Stems several from the clustered tubers, one to two feet high, erect, branched at the top, round, and very hairy; they lack the milky juice so characteristic of the family. Leaves alternate, oblong to lance-shaped, acute or sometimes obtuse at apex, entire, hairy on both sides, sessile or with very short petioles. Flowers in large flat-topped umbels terminating stem and branches, brilliant orange in color; butterflies of many kinds are nearly always hovering about them; the five lower segments of the corolla are reflexed and the crown above it has five small, spreading hoods, each of which has within it a slender, incurving horn. Stamens five, inserted on the base of the corolla, the filaments forming a tube which incloses the pistil, the anthers adherent to the stigma; ovaries two, with very short styles connected at the summit by the disk-like stigma. The fruits are twin follicles, three to five inches long, gray-hairy, pointed at both ends, their pedicels so bent as to hold them nearly erect. Seeds flat, margined, brown, bearing a coma or tuft of long, silky hairs. (Fig. 220.)
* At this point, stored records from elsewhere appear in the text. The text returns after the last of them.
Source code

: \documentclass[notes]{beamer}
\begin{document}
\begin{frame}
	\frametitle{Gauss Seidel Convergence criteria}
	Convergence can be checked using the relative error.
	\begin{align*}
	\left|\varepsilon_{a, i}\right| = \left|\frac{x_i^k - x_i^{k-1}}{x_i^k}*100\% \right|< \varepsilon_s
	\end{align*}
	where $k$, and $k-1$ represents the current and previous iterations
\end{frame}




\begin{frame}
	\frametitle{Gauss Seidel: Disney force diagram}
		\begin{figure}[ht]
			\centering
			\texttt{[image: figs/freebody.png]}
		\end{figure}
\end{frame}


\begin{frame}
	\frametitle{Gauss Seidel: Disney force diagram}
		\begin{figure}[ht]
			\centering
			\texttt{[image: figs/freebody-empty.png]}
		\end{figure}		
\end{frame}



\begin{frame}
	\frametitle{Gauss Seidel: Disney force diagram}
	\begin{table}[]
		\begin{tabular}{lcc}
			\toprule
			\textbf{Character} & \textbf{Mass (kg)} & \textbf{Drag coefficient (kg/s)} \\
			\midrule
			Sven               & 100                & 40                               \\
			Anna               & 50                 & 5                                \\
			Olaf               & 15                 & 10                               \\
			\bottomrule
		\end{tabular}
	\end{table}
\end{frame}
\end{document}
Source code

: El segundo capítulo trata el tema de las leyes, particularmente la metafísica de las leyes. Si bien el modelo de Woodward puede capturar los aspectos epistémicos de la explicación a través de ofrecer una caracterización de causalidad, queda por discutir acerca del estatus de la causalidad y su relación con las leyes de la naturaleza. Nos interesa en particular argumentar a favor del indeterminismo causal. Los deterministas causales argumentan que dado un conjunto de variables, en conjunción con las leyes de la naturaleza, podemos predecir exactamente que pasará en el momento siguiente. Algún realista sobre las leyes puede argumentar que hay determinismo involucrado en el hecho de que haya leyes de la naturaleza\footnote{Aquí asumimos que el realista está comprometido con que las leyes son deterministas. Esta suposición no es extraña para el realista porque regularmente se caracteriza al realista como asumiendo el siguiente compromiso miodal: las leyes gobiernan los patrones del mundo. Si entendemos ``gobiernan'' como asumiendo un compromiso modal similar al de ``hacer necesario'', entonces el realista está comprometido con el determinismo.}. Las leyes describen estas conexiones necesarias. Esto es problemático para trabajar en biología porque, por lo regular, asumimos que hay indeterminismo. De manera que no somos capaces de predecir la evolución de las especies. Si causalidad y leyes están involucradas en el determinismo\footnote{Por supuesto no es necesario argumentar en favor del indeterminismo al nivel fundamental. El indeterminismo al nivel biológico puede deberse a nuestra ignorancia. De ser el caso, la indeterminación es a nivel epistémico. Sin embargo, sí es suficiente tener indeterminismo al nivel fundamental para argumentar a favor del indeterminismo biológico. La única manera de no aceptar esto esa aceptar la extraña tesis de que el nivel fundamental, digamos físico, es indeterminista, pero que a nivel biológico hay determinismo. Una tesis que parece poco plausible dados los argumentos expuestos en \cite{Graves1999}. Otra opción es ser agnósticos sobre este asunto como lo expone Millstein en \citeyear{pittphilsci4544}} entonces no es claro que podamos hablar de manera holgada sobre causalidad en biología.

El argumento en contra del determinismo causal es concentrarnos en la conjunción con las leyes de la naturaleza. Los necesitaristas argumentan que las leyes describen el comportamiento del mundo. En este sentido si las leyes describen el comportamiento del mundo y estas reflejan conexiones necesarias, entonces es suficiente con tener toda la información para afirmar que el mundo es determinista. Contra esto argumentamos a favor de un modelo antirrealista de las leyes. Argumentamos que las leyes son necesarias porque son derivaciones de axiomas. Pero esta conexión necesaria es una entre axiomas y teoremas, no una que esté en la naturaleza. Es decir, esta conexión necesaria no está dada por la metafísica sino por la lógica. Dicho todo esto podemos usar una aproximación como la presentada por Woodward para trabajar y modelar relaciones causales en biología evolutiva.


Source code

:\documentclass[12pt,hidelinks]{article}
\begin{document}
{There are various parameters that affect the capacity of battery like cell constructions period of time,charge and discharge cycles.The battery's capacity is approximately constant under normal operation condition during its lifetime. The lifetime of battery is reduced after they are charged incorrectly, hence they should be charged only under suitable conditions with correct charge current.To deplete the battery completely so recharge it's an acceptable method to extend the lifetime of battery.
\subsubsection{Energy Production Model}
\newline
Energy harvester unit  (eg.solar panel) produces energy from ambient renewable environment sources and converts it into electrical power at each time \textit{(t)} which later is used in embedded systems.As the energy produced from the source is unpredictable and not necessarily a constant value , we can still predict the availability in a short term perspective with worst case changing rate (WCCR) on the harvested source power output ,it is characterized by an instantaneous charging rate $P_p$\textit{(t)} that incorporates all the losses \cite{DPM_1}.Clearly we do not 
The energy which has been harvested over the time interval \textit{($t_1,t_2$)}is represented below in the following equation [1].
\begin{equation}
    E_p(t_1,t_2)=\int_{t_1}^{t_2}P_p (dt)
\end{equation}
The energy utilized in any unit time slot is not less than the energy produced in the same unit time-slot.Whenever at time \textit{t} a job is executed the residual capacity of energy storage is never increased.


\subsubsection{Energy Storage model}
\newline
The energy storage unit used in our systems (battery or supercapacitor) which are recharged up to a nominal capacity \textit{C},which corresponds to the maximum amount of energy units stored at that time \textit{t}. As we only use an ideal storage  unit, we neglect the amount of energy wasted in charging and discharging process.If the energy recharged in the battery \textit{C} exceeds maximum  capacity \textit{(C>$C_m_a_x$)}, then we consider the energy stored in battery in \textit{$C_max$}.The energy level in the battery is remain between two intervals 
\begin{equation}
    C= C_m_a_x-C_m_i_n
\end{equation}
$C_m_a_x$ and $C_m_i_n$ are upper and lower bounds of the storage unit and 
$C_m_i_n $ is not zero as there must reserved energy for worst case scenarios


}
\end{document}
Fig. 220.  Butterfly Weed (Asclepias tuberosa). X 1/4.

Fig. 220.- Butterfly Weed (Asclepias tuberosa). X 1/4.

Means Of Control

Persistently deprive the tuberous roots of green growth above ground and they will at length wither and die. Begin cutting before the first flowers mature, and repeat as often as new shoots put forth. Dry salt applied to the shorn surfaces will check new growth.